This repo is the fork of this repo with some little extra weirdo features 🤠.
- Scrape HTML
- You can make pdf of all quizs
- Support faster scrapping with multithreading
- Support json response
Extracts all MCQs of a subject that you input the link of.
run the python main.py
file after getting the code using the Download zip button or following this link.
usage:
python main.py
A CLI Tool for scrapping quizs from SANFOUNDARY
optional arguments:
-h, --help show this help message and exit
--url URL URL of quiz
--pdf Generate PDF File
--thread Uses Multithreading for scrapping
--json return all quizs in json format
--workers WORKERS Maximum number of threads[ More number More speed but More
Unstability]
Batmobile lost the wheel lol
just run main.py using the following command
python main.py
or
python main.py --url {url-of-quiz}
this scrapper also uses multithreading
python main.py --url {url-of-quiz} --thread
Here workers are the number of threads.
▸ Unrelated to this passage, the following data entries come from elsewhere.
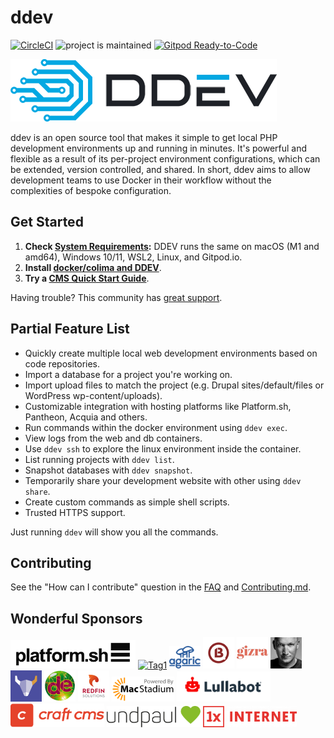 # ddev

[![CircleCI](https://circleci.com/gh/drud/ddev.svg?style=shield)](https://circleci.com/gh/drud/ddev) ![project is maintained](https://img.shields.io/maintenance/yes/2022.svg)
[![Gitpod Ready-to-Code](https://img.shields.io/badge/Gitpod-ready--to--code-blue?logo=gitpod)](https://gitpod.io/#https://github.com/drud/ddev)

![ddev logo](images/ddev_logo.png)

ddev is an open source tool that makes it simple to get local PHP development environments up and running in minutes. It's powerful and flexible as a result of its per-project environment configurations, which can be extended, version controlled, and shared. In short, ddev aims to allow development teams to use Docker in their workflow without the complexities of bespoke configuration.

## Get Started

1. **Check [System Requirements](https://ddev.readthedocs.io/):** DDEV runs the same on macOS (M1 and amd64), Windows 10/11, WSL2, Linux, and Gitpod.io.
2. **Install [docker/colima and DDEV](https://ddev.readthedocs.io/en/latest/users/install/)**.
3. **Try a [CMS Quick Start Guide](https://ddev.readthedocs.io/en/latest/users/quickstart/)**.

Having trouble? This community has [great support](https://ddev.readthedocs.io/en/latest/users/support).

## Partial Feature List

* Quickly create multiple local web development environments based on code repositories.
* Import a database for a project you're working on.
* Import upload files to match the project (e.g. Drupal sites/default/files or WordPress wp-content/uploads).
* Customizable integration with hosting platforms like Platform.sh, Pantheon, Acquia and others.
* Run commands within the docker environment using `ddev exec`.
* View logs from the web and db containers.
* Use `ddev ssh` to explore the linux environment inside the container.
* List running projects with `ddev list`.
* Snapshot databases with `ddev snapshot`.
* Temporarily share your development website with other using `ddev share`.
* Create custom commands as simple shell scripts.
* Trusted HTTPS support.

Just running `ddev` will show you all the commands.

## Contributing

See the "How can I contribute" question in the [FAQ](https://ddev.readthedocs.io/en/latest/users/basics/faq/) and [Contributing.md](CONTRIBUTING.md).

## Wonderful Sponsors

[<img src="images/Platformsh_Logo_DDEV.jpg" alt="Platform.sh" width="200">](https://platform.sh)
[<img src="images/tag1-logo.svg" alt="Tag1" width="80">](https://tag1.com)
[<img src="images/agaric-logo-stacked.svg" alt="Agaric" width="50"/>](https://agaric.coop/)
[<img src="images/b13-logo.png" width="50" />](https://b13.com/) [<img src="images/gizra-logo.png" width="50" />](https://gizra.com/)
[<img src="images/oliver-wand.jpeg" width="50" />](https://github.com/wandoliver)
[<img src="images/centarro-logo.png" width="50" />](https://www.centarro.io/)
[<img src="images/drupaleasy-logo.png" width="50" />](https://www.drupaleasy.com/) [<img src="images/redfin-logo.png" width="50" />](https://redfinsolutions.com/)
[<img src="images/macstadium-logo.png" alt="MacStadium" width="100"/>](https://www.macstadium.com)
[<img src="images/lullabot-lockup-logo.svg" alt="Lullabot" width="150"/>](https://www.lullabot.com)
[<img src="images/craft-cms-logo.svg" alt="Craft CMS" width="150"/>](https://craftcms.com/)
[<img src="images/undpaul_logo.svg" alt="undpaul" width=150/>](https://undpaul.de)
[<img src="images/1X_Logo_RGB_Red_4.png" alt="1XInternet" width="150">](httpsZ://1xinternet.de)
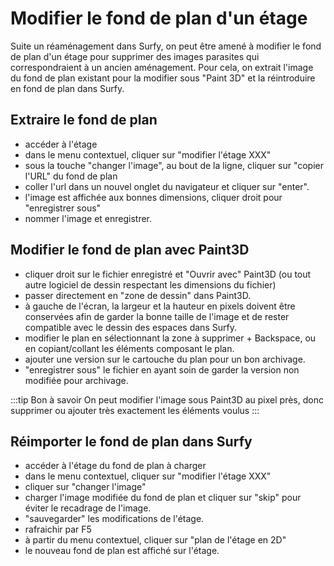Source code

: # Modifier le fond de plan d'un étage


<Youtube code="c_q-iUf1Is4"/>


Suite un réaménagement dans Surfy, on peut être amené à modifier le fond de plan d'un étage pour supprimer des images parasites qui correspondraient à un ancien aménagement.
Pour cela, on extrait l'image du fond de plan existant pour la modifier sous "Paint 3D" et la réintroduire en fond de plan dans Surfy.

## Extraire le fond de plan

-   accéder à l'étage
-   dans le menu contextuel, cliquer sur "modifier l'étage XXX"
-   sous la touche "changer l'image", au bout de la ligne, cliquer sur "copier l'URL" du fond de plan
-   coller l'url dans un nouvel onglet du navigateur et cliquer sur "enter".  
-   l'image est affichée aux bonnes dimensions, cliquer droit pour "enregistrer sous"
-   nommer l'image et enregistrer.

## Modifier le fond de plan avec Paint3D

-   cliquer droit sur le fichier enregistré et "Ouvrir avec" Paint3D (ou tout autre logiciel de dessin respectant les dimensions du fichier)
-   passer directement en "zone de dessin" dans Paint3D.
-   à gauche de l'écran, la largeur et la hauteur en pixels doivent être conservées afin de garder la bonne taille de l'image et de rester compatible avec le dessin des espaces dans Surfy.
-   modifier le plan en sélectionnant la zone à supprimer + Backspace, ou en copiant/collant les éléments composant le plan.
-   ajouter une version sur le cartouche du plan pour un bon archivage.
-   "enregistrer sous" le fichier en ayant soin de garder la version non modifiée pour archivage.

:::tip Bon à savoir
On peut modifier l'image sous Paint3D au pixel près, donc supprimer ou ajouter très exactement les éléments voulus
:::

## Réimporter le fond de plan dans Surfy


-   accéder à l'étage du fond de plan à charger
-   dans le menu contextuel, cliquer sur "modifier l'étage XXX"
-   cliquer sur "changer l'image"
-   charger l'image modifiée du fond de plan et cliquer sur "skip" pour éviter le recadrage de l'image.
-   "sauvegarder" les modifications de l'étage.
-   rafraichir par F5
-   à partir du menu contextuel, cliquer sur "plan de l'étage en 2D"
-   le nouveau fond de plan est affiché sur l'étage.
Default workers are 5 .
You can change by passing --workers {thread-choice}
eg --workers 10
.
note - More workers can cause unstability
You can make pdf of scrapped quiz
python main.py --url {url-of-quiz} --thread --pdf
Get json file of all yours quizs
python main.py --url {url-of-quiz} --json
Input the URL of the Subject (for example, "https://www.sanfoundry.com/1000-object-oriented-programming-oops-questions-answers/") and run it to get a file in a folder named
Saved_MCQs
of all the MCQs of the subject.
run the following command if you are using the program for the first time.
pip install -r requirements.txt
to install requirements.
after that just run python main.py
with required flags.
Wheasyprint require gtk libraries so if you running windows machine which does not have gtk libraries you may require to download GTK for windows runtime envoironment libraries .
LOG: This is getting traction hehe so gonna make it better to use and better at output
- PDF Output instead of HTML or maybe optional idk
- setup script so that installable from pip
- good docs 💀
- plain text output format with just questions and answers in txt. easier to "study" xD.